Your instructions: Locate, in the data below, the line that contains "populations with standing genetic variation" and the line that contains "isothermal representations away"; reproduce exactly those two lines and every line between them, nothing more.

Data records:
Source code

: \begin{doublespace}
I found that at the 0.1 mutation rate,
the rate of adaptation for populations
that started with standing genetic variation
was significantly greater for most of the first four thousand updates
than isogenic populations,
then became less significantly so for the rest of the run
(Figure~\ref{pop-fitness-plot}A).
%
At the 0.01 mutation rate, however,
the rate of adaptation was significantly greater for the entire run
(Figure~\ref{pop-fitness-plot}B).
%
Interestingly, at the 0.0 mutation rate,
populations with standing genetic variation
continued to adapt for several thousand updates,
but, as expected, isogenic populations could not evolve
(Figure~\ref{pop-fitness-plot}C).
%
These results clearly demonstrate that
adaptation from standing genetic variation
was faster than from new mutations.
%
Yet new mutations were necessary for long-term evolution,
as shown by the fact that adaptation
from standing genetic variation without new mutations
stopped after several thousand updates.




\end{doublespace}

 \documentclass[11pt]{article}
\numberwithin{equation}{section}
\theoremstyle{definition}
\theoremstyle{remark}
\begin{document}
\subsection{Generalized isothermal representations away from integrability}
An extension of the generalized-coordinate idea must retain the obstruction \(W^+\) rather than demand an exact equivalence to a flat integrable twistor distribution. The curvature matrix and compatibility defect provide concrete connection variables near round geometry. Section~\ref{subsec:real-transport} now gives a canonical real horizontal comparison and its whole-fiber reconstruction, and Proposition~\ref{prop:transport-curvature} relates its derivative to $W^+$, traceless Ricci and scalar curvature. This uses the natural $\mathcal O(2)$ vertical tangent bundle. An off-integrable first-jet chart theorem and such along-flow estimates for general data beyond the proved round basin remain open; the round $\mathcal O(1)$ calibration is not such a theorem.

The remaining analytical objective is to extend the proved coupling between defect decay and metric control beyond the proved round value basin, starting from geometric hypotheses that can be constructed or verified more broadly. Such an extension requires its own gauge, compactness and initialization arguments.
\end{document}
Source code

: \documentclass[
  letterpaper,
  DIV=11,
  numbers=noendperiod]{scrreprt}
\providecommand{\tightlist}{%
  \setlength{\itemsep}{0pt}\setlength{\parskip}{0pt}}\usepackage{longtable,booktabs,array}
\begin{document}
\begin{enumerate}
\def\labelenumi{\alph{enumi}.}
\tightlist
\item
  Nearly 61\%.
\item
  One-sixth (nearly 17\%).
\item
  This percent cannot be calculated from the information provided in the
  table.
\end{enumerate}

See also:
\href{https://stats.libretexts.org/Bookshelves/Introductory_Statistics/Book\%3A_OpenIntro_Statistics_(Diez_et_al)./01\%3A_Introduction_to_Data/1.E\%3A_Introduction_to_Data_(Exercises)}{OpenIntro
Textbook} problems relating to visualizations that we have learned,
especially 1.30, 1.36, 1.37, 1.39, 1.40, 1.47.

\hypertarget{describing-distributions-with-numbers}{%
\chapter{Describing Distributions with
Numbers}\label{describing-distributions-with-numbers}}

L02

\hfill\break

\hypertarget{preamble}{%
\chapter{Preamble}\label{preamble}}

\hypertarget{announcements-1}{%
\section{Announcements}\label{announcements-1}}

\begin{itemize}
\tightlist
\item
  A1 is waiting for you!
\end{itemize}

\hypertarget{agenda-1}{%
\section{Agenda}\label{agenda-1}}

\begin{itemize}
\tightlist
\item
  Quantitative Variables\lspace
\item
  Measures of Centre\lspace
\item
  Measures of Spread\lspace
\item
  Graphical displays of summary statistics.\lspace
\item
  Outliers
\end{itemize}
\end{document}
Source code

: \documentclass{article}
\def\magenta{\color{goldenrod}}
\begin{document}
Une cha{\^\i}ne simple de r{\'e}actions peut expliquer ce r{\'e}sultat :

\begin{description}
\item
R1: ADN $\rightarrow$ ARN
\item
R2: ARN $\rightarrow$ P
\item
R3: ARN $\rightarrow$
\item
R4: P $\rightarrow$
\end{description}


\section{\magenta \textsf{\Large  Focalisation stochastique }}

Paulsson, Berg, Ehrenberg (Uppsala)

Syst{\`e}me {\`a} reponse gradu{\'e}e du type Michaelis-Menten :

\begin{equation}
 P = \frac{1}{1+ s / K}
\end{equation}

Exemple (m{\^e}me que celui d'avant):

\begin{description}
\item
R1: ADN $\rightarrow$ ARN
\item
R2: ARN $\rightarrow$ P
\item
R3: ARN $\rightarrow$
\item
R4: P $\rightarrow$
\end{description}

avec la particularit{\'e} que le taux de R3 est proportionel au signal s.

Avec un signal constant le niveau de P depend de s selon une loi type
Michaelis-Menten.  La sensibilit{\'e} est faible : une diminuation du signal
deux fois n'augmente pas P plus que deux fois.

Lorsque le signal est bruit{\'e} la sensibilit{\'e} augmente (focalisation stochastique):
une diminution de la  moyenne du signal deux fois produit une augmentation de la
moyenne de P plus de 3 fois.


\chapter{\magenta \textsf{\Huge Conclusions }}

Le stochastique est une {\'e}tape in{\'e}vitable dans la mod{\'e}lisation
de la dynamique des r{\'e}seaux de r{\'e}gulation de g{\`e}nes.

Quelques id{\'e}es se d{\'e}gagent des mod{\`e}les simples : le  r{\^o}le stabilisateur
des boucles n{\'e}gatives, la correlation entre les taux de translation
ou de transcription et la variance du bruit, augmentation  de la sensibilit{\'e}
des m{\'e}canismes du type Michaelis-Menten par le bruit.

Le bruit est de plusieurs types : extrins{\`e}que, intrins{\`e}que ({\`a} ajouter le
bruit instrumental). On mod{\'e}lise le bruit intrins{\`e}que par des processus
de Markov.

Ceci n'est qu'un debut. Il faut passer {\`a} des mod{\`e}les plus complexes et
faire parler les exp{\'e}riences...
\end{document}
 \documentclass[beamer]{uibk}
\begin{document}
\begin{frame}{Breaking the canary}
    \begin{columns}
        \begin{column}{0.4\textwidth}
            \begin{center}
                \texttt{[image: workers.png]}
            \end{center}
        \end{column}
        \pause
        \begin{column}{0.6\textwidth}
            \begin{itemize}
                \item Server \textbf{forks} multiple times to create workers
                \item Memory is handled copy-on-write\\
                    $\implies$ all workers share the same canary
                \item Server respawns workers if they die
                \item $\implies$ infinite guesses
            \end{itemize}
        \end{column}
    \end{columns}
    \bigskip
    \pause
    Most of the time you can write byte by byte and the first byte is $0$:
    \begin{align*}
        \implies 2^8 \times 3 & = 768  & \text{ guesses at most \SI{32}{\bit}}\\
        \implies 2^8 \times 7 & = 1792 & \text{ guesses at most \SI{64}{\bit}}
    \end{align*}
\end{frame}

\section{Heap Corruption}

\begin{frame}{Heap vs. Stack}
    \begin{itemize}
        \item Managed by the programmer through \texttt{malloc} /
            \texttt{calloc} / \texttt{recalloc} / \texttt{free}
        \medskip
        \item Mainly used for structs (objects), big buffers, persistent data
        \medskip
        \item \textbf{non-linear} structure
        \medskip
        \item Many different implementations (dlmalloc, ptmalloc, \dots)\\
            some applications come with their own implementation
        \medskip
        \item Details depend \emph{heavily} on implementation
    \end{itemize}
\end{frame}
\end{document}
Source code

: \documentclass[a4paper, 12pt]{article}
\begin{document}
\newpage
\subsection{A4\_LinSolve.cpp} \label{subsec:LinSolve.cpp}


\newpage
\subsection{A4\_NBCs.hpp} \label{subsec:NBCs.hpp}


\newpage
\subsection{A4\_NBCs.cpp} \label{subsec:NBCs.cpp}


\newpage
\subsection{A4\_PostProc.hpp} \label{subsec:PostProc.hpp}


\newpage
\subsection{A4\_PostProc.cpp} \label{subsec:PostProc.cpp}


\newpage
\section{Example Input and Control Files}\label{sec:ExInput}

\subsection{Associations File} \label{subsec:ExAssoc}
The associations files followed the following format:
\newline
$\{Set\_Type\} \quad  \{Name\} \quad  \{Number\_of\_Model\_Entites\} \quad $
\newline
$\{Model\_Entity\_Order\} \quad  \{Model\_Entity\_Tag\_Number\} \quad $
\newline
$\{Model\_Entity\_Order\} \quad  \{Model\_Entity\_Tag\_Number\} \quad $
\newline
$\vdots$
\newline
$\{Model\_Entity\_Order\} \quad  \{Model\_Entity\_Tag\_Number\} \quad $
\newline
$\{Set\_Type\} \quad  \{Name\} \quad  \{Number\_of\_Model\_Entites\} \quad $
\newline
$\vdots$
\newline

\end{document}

Answer area:
populations with standing genetic variation
continued to adapt for several thousand updates,
but, as expected, isogenic populations could not evolve
(Figure~\ref{pop-fitness-plot}C).
%
These results clearly demonstrate that
adaptation from standing genetic variation
was faster than from new mutations.
%
Yet new mutations were necessary for long-term evolution,
as shown by the fact that adaptation
from standing genetic variation without new mutations
stopped after several thousand updates.




\end{doublespace}

 \documentclass[11pt]{article}
\numberwithin{equation}{section}
\theoremstyle{definition}
\theoremstyle{remark}
\begin{document}
\subsection{Generalized isothermal representations away from integrability}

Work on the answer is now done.